# Ideas and inspiration



## ComposerOfAvantGarde (Dec 2, 2011)

I thought it would be nice to start a thread (perhaps even make it a sticky thread) where we can share ideas and inspirations for compositions that we want to create. Compositions in embryo form, only existing in our heads. 

Having seen two relatively modern cello concertos as well as an abundance of contemporary Finnish music I have been very inspired to compose more orchestral music....and I have envisioned a cello concerto of my own! I've been thinking about a small orchestra with maybe around thirty musicians. Tell me what you think of this:

Flutes 1,2 (dbl picc.)
Clarinets 1,2 (dbl bass cl.)
Horns 1,2
Percussion (1 player: crotales, vibraphone, tubular bells, triangle, cymbals, bass drum)
Solo cello
Violin 1 (6)
Violin 2 (6)
Viola (4)
Cello/bass (4,2)

It might end up being around 15 minutes long if I ever compose it. I've been really into writing miniatures also, so it might be full of quite a few short movements. 


Now, tell us about your latest ideas and inspiration. Anything from a sound or motif you kinda like and want to include in a future work to pretty much a fully planned piece of music! Anddont forget to tell us what made you get these ideas.


----------



## violadude (May 2, 2011)

I don't want to share my ideas before I put them on paper because I'm paranoid about people stealing them.


----------



## PetrB (Feb 28, 2012)

Too much of a share fest of dreams not yet realized to interest me.

Instrumentation: _____ _____ _____ ____
Duration: _____
Number of segments ________

I mean, sincerely asking, of what interest is that generic plan of a piece, as yet to be made and in all likelihood of being modified along the way to its actually being done?

ADD: if I had wanted to share ideas on that plane, I would have become a writer, not a musician who composes a bit


----------



## Crudblud (Dec 29, 2011)

violadude said:


> I don't want to share my ideas before I put them on paper because I'm paranoid about people stealing them.


I don't want to share my ideas because they're usually terrible and only become worthwhile when translated into actual music.


----------



## violadude (May 2, 2011)

Crudblud said:


> I don't want to share my ideas because they're usually terrible and only become worthwhile when translated into actual music.


Ya there's that too...

I've found this to be really true actually. I was in a composing for string quartet class this semester and we were required to talk about how our pieces were going (how the process was unfolding, what our plans were ect.) and I found trying to talk about what my piece was like without it being fully realized was a really grating and uncomfortable experience.


----------



## ricardo_jvc6 (Dec 8, 2010)

Crudblud said:


> I don't want to share my ideas because they're usually terrible and only become worthwhile when translated into actual music.

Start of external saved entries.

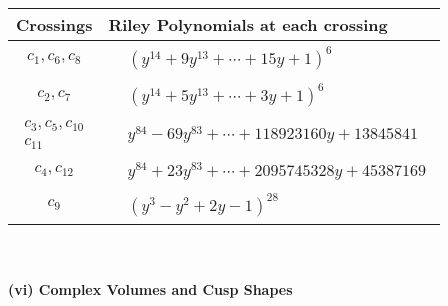 \documentclass[1p]{elsarticle_modified}
\theoremstyle{definition}
\begin{document}
\begin{tabular}{m{50pt}|m{274pt}}
Crossings & \hspace{64pt}Riley Polynomials at each crossing \\
\hline $$\begin{aligned}c_{1},c_{6},c_{8}\end{aligned}$$&$\begin{aligned}
&(y^{14}+9 y^{13}+\cdots+15 y+1)^{6}
\end{aligned}$\\
\hline $$\begin{aligned}c_{2},c_{7}\end{aligned}$$&$\begin{aligned}
&(y^{14}+5 y^{13}+\cdots+3 y+1)^{6}
\end{aligned}$\\
\hline $$\begin{aligned}c_{3},c_{5},c_{10}\\c_{11}\end{aligned}$$&$\begin{aligned}
&y^{84}-69 y^{83}+\cdots+118923160 y+13845841
\end{aligned}$\\
\hline $$\begin{aligned}c_{4},c_{12}\end{aligned}$$&$\begin{aligned}
&y^{84}+23 y^{83}+\cdots+2095745328 y+45387169
\end{aligned}$\\
\hline $$\begin{aligned}c_{9}\end{aligned}$$&$\begin{aligned}
&(y^3- y^2+2 y-1)^{28}
\end{aligned}$\\
\hline
\end{tabular}\\~\\
\newpage\flushleft \textbf{(vi) Complex Volumes and Cusp Shapes}
\end{document}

Crud, you are not alone... Sometimes I have trouble to compose with my ideas because I think my ideas are unfit, or either sounds to cliché or seems too simple as joke... That is why I don't share ideas because my ideas are supposed to be what I vision it to be and often other composers don't like them.


----------



## SottoVoce (Jul 29, 2011)

PetrB said:


> Too much of a share fest of dreams not yet realized to interest me.
> 
> Instrumentation: _____ _____ _____ ____
> Duration: _____
> ...


Beethoven actually did this quite a bit, far before he had composed, or even begun to compose, a piece. Obviously, the plan drastically changed as the realities of composition unfolded. He constantly fantasized about the instrumentation and duration of a work (for example, the 10th symphony), in written word. Of course, it's only interesting to read because Beethoven is Beethoven; however, this could, for a certain temperament, be helpful for the creative process. It is, generally, not so for me.


----------



## PetrB (Feb 28, 2012)

SottoVoce said:


> Beethoven actually did this quite a bit, far before he had composed, or even begun to compose, a piece. Obviously, the plan drastically changed as the realities of composition unfolded. He constantly fantasized about the instrumentation and duration of a work (for example, the 10th symphony), in written word. Of course, it's only interesting to read because Beethoven is Beethoven; however, this could, for a certain temperament, be helpful for the creative process. It is, generally, not so for me.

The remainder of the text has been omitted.